The table in *print-pprint-dispatch* maps types to functions and corresponding numerical priorities. There is an implementation-defined startup table that may contain entries, but with priorities guaranteed to be lower than any entry a user might add later with set-pprint-dispatch.
Once more, this is becoming a bit abstract, so I’m now going to describe a typical invocation sequence, as I expect that will make things clearer.
- The Lisp instance is asked to print a certain object while *print-pretty* is non-nil.
- The Lisp printer calls pprint-dispatch to find the function that it should use for pretty-printing of this type of object.
- The type of the object is compared against the types in the table (recall that an object can, and often does, match more than one type).
- That entry that has the highest priority is chosen. This will never be a default function if a user-defined function exists for any type that matches the object.
- If there is more than one matching entry with the highest priority (i.e. a tie), one is selected in an implementation-defined manner and returned.
- If there is exactly one matching entry with the highest priority, the corresponding function is returned.
- If there is no matching entry, the generic non-pretty-printing entry point is returned. Note, however, that as execution continues in this case, *print-pretty* still non-nil, so user-defined methods like print-object still have an opportunity to act differently based on that variable, if so desired.
A typical invocation construct, then, is (funcall (pprint-dispatch obj) stream obj), but recall that this is likely not to be invoked explicitly by the programmer, as the implementation does this internally.
Points to remember:
- Entries in the *print-pprint-dispatch* table take priority over print-object methods specialized on the class, even if the former is as a result of matching a less-specific class than the latter.

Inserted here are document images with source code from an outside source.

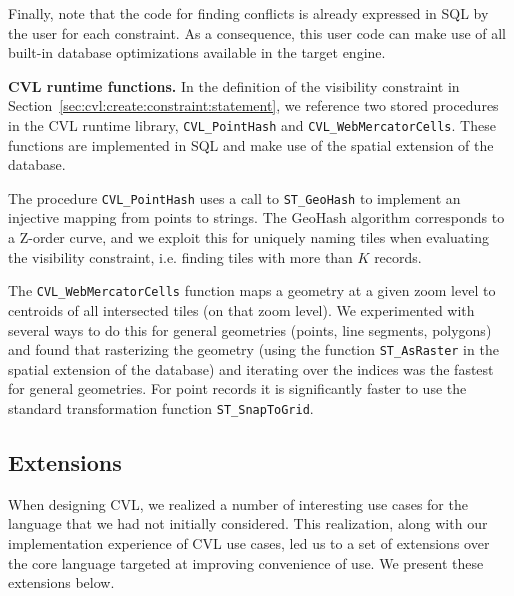 \documentclass[11pt, oneside]{report}
\newcommand{\minisec}[1]{\noindent\textbf{#1.}}
\begin{document}
{Finally, note that the code for finding conflicts is already expressed in SQL by the user for each constraint. As a consequence, this user code can make use of all built-in database optimizations available in the target engine.

\minisec{CVL runtime functions}
In the definition of the visibility constraint in Section~\ref{sec:cvl:create:constraint:statement}, we reference two stored procedures in the CVL runtime library, \texttt{CVL\_PointHash} and \texttt{CVL\_WebMercatorCells}. These functions are implemented in SQL and make use of the spatial extension of the database.

The procedure \texttt{CVL\_PointHash} uses a call to \texttt{ST\_GeoHash} to implement an injective mapping from points to strings. The GeoHash algorithm corresponds to a Z-order curve, and we exploit this for uniquely naming tiles when evaluating the visibility constraint, i.e. finding tiles with more than $K$ records.

The \texttt{CVL\_WebMercatorCells} function maps a geometry at a given zoom level to centroids of all intersected tiles (on that zoom level). We experimented with several ways to do this for general geometries (points, line segments, polygons) and found that rasterizing the geometry (using the function \texttt{ST\_AsRaster} in the spatial extension of the database) and iterating over the indices was the fastest for general geometries. For point records it is significantly faster to use the standard transformation function \texttt{ST\_SnapToGrid}.


\subsection{Extensions}
\label{sec:implementation:extensions}

When designing CVL, we realized a number of interesting use cases for the language that we had not initially considered. This realization, along with our implementation experience of CVL use cases, led us to a set of extensions over the core language targeted at improving convenience of use. We present these extensions below.

}
\end{document}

- When creating programmer-defined entries, you must avoid assigning the same priority to two different types if there is a way for a single object to match both types, as the behaviour in that case is implementation-defined.
- There are two ways that *print-pretty* can change the printing behaviour. The first, when a matching type is found in *print-pprint-dispatch*, and the second when there is no matching type in the table, but a user-defined print-object method inspects that variable and changes its behaviour accordingly.